Records for this exercise: Begin

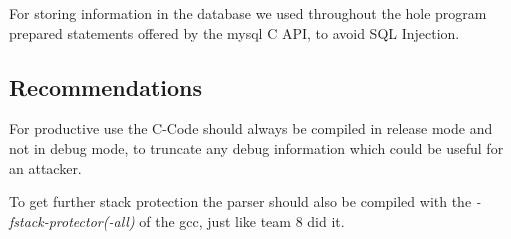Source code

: For storing information in the database we used throughout the hole program prepared statements offered by the mysql C API, to avoid SQL Injection.

\subsection{Recommendations}

For productive use the C-Code should always be compiled in release mode and not in debug mode, to truncate any debug information which could be useful for an attacker.

To get further stack protection the parser should also be compiled with the \textit{-fstack-protector(-all)} of the gcc, just like team 8 did it.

Records for this exercise: End

For every line of the data above that contains "information", copy that line.

■ Solved problem ■
: For storing information in the database we used throughout the hole program prepared statements offered by the mysql C API, to avoid SQL Injection.
For productive use the C-Code should always be compiled in release mode and not in debug mode, to truncate any debug information which could be useful for an attacker.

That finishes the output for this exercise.